RECORDED INFORMATION ::
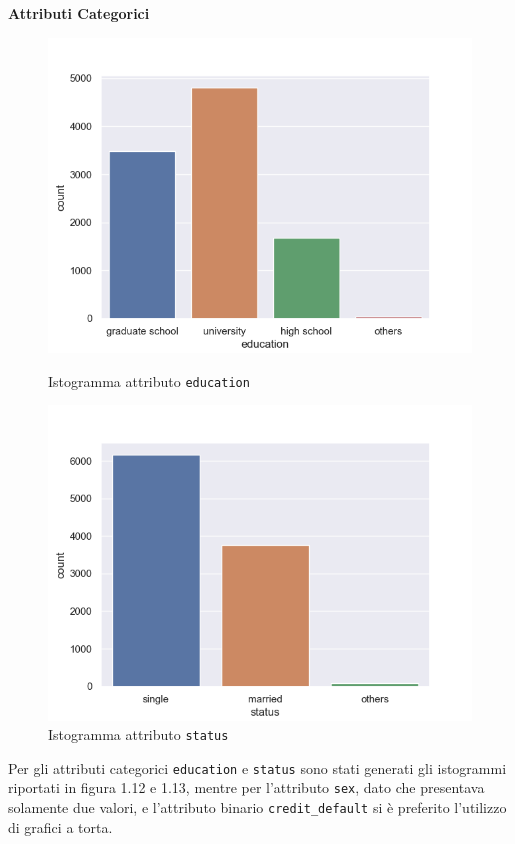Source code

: \textbf{Attributi Categorici}
\begin{figure}[!htb]
  \includegraphics[width=\linewidth]{img/education-hist.png}
  \caption{Istogramma attributo \texttt{education}}\label{edu-dist}
\endminipage\hfill
{}
  \includegraphics[width=\linewidth]{img/status-hist.png}
  \caption{Istogramma attributo \texttt{status}}\label{status-dist}
\endminipage\hfill
\end{figure}

Per gli attributi categorici \texttt{education} e \texttt{status}
sono stati generati gli istogrammi riportati in figura 1.12 e 1.13,
mentre per l'attributo \texttt{sex}, dato che presentava solamente
due valori, e l'attributo binario \texttt{credit\_default} si \`e
preferito l'utilizzo di grafici a torta.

PROBLEM :: Each line above should be printed again exactly, though the pictures should not be.

RESULT OF THE EXERCISE ::
Source code

: \textbf{Attributi Categorici}
\begin{figure}[!htb]
  \includegraphics[width=\linewidth]{img/education-hist.png}
  \caption{Istogramma attributo \texttt{education}}\label{edu-dist}
\endminipage\hfill
{}
  \includegraphics[width=\linewidth]{img/status-hist.png}
  \caption{Istogramma attributo \texttt{status}}\label{status-dist}
\endminipage\hfill
\end{figure}

Per gli attributi categorici \texttt{education} e \texttt{status}
sono stati generati gli istogrammi riportati in figura 1.12 e 1.13,
mentre per l'attributo \texttt{sex}, dato che presentava solamente
due valori, e l'attributo binario \texttt{credit\_default} si \`e
preferito l'utilizzo di grafici a torta.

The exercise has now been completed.